**DESCRIPTION OF THE TASK**
Locate every line below that contains the word "completion" and copy it.

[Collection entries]
━━━━━━━━━━
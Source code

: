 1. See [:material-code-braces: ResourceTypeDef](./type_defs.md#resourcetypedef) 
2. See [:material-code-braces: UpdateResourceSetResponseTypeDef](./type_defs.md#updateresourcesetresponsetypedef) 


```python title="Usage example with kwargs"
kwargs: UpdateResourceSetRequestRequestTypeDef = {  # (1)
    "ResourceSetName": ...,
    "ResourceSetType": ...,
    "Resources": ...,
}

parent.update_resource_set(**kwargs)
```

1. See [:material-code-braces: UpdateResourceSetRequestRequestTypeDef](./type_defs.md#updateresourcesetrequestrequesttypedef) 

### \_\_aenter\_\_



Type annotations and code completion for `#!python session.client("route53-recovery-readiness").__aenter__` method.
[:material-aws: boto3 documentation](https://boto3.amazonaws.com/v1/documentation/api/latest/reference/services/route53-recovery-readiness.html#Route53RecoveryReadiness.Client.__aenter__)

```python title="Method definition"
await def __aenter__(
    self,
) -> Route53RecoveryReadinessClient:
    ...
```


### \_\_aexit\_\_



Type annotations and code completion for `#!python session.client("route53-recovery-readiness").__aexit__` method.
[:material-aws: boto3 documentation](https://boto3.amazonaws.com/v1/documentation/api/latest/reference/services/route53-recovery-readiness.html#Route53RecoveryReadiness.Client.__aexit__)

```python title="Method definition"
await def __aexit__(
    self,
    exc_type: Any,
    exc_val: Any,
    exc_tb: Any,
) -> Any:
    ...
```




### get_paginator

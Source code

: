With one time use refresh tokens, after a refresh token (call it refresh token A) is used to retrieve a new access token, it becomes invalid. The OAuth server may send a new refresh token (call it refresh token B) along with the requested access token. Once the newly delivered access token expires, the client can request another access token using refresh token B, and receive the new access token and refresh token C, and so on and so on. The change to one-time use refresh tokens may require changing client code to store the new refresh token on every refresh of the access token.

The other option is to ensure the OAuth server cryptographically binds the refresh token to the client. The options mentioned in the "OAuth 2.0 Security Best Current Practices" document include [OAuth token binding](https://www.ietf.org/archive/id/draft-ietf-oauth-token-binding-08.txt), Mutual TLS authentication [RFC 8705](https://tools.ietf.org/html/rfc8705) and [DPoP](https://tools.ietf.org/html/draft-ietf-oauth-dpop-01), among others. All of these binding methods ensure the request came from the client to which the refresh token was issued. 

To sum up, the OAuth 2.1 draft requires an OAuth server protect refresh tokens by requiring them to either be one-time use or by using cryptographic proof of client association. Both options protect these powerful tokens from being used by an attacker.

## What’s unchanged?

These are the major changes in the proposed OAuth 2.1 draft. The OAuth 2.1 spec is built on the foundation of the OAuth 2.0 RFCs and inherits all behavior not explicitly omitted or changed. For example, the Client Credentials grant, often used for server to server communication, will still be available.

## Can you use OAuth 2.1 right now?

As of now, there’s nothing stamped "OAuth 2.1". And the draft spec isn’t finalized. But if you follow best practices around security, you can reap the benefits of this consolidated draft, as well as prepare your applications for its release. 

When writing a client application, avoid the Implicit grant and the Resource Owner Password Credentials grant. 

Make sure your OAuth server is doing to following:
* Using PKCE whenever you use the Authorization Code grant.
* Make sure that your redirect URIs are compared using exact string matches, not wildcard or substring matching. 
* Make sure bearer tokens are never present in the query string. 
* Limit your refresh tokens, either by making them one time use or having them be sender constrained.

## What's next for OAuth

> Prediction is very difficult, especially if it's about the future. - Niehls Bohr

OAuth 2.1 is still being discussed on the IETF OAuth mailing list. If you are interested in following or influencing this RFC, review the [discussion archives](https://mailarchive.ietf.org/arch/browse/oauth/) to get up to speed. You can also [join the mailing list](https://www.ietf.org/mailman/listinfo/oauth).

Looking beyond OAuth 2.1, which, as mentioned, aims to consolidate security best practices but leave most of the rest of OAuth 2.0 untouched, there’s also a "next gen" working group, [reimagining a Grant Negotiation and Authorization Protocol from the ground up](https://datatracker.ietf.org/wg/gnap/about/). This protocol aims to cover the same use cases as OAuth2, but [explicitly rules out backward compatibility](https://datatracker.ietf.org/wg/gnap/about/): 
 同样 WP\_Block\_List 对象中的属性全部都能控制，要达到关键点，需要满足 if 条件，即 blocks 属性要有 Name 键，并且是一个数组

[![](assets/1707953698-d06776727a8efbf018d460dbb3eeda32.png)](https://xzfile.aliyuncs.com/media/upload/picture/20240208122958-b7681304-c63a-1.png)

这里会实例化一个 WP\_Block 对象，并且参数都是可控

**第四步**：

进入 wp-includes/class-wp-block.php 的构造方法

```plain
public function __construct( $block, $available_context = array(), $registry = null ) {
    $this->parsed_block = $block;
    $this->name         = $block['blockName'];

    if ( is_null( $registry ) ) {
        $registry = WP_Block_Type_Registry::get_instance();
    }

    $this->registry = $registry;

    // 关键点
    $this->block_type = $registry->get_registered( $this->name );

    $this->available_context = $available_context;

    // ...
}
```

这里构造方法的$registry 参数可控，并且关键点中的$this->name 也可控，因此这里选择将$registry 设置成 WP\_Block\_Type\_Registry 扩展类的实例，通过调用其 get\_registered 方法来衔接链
━━━━━━━━━━
**YOUR SOLUTION**
Type annotations and code completion for `#!python session.client("route53-recovery-readiness").__aenter__` method.
Type annotations and code completion for `#!python session.client("route53-recovery-readiness").__aexit__` method.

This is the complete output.